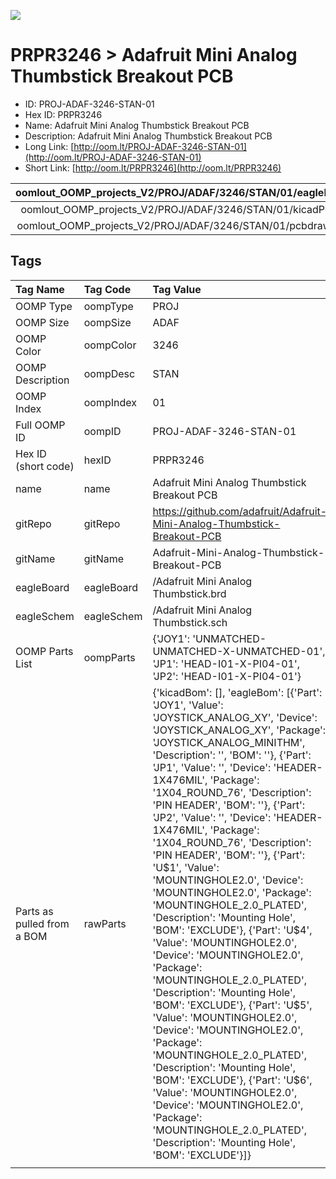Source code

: 


  
![][im]
# PRPR3246 > Adafruit Mini Analog Thumbstick Breakout PCB

- ID: PROJ-ADAF-3246-STAN-01
- Hex ID: PRPR3246
- Name: Adafruit Mini Analog Thumbstick Breakout PCB
- Description: Adafruit Mini Analog Thumbstick Breakout PCB
- Long Link: [http://oom.lt/PROJ-ADAF-3246-STAN-01](http://oom.lt/PROJ-ADAF-3246-STAN-01)
- Short Link: [http://oom.lt/PRPR3246](http://oom.lt/PRPR3246)
  

|oomlout_OOMP_projects_V2/PROJ/ADAF/3246/STAN/01/eagleImage.png|oomlout_OOMP_projects_V2/PROJ/ADAF/3246/STAN/01/eagleSchemImage.png|oomlout_OOMP_projects_V2/PROJ/ADAF/3246/STAN/01/kicadPcb3dFront.png|oomlout_OOMP_projects_V2/PROJ/ADAF/3246/STAN/01/kicadPcb3dBack.png|
| :---: | :---: | :---: | :---: |
|oomlout_OOMP_projects_V2/PROJ/ADAF/3246/STAN/01/kicadPcb3d.png|oomlout_OOMP_projects_V2/PROJ/ADAF/3246/STAN/01/bomBack.png|oomlout_OOMP_projects_V2/PROJ/ADAF/3246/STAN/01/bomFront.png|oomlout_OOMP_projects_V2/PROJ/ADAF/3246/STAN/01/pcbdraw.svg|
|oomlout_OOMP_projects_V2/PROJ/ADAF/3246/STAN/01/pcbdrawBack.svg||||

## Tags
  

|Tag Name|Tag Code|Tag Value|
| :--- | :--- | :--- |
|OOMP Type|oompType|PROJ|
|OOMP Size|oompSize|ADAF|
|OOMP Color|oompColor|3246|
|OOMP Description|oompDesc|STAN|
|OOMP Index|oompIndex|01|
|Full OOMP ID|oompID|PROJ-ADAF-3246-STAN-01|
|Hex ID (short code)|hexID|PRPR3246|
|name|name|Adafruit Mini Analog Thumbstick Breakout PCB|
|gitRepo|gitRepo|https://github.com/adafruit/Adafruit-Mini-Analog-Thumbstick-Breakout-PCB|
|gitName|gitName|Adafruit-Mini-Analog-Thumbstick-Breakout-PCB|
|eagleBoard|eagleBoard|/Adafruit Mini Analog Thumbstick.brd|
|eagleSchem|eagleSchem|/Adafruit Mini Analog Thumbstick.sch|
|OOMP Parts List|oompParts|{'JOY1': 'UNMATCHED-UNMATCHED-X-UNMATCHED-01', 'JP1': 'HEAD-I01-X-PI04-01', 'JP2': 'HEAD-I01-X-PI04-01'}|
|Parts as pulled from a BOM|rawParts|{'kicadBom': [], 'eagleBom': [{'Part': 'JOY1', 'Value': 'JOYSTICK_ANALOG_XY', 'Device': 'JOYSTICK_ANALOG_XY', 'Package': 'JOYSTICK_ANALOG_MINITHM', 'Description': '', 'BOM': ''}, {'Part': 'JP1', 'Value': '', 'Device': 'HEADER-1X476MIL', 'Package': '1X04_ROUND_76', 'Description': 'PIN HEADER', 'BOM': ''}, {'Part': 'JP2', 'Value': '', 'Device': 'HEADER-1X476MIL', 'Package': '1X04_ROUND_76', 'Description': 'PIN HEADER', 'BOM': ''}, {'Part': 'U$1', 'Value': 'MOUNTINGHOLE2.0', 'Device': 'MOUNTINGHOLE2.0', 'Package': 'MOUNTINGHOLE_2.0_PLATED', 'Description': 'Mounting Hole', 'BOM': 'EXCLUDE'}, {'Part': 'U$4', 'Value': 'MOUNTINGHOLE2.0', 'Device': 'MOUNTINGHOLE2.0', 'Package': 'MOUNTINGHOLE_2.0_PLATED', 'Description': 'Mounting Hole', 'BOM': 'EXCLUDE'}, {'Part': 'U$5', 'Value': 'MOUNTINGHOLE2.0', 'Device': 'MOUNTINGHOLE2.0', 'Package': 'MOUNTINGHOLE_2.0_PLATED', 'Description': 'Mounting Hole', 'BOM': 'EXCLUDE'}, {'Part': 'U$6', 'Value': 'MOUNTINGHOLE2.0', 'Device': 'MOUNTINGHOLE2.0', 'Package': 'MOUNTINGHOLE_2.0_PLATED', 'Description': 'Mounting Hole', 'BOM': 'EXCLUDE'}]}|
||||



[im]: PROJ/ADAF/3246/STAN/01/kicadPcb3d_450.png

━━━━━━

Say how many lines of the records include the word "Link", and give nothing but the number.

• **FINISHED TASK**
2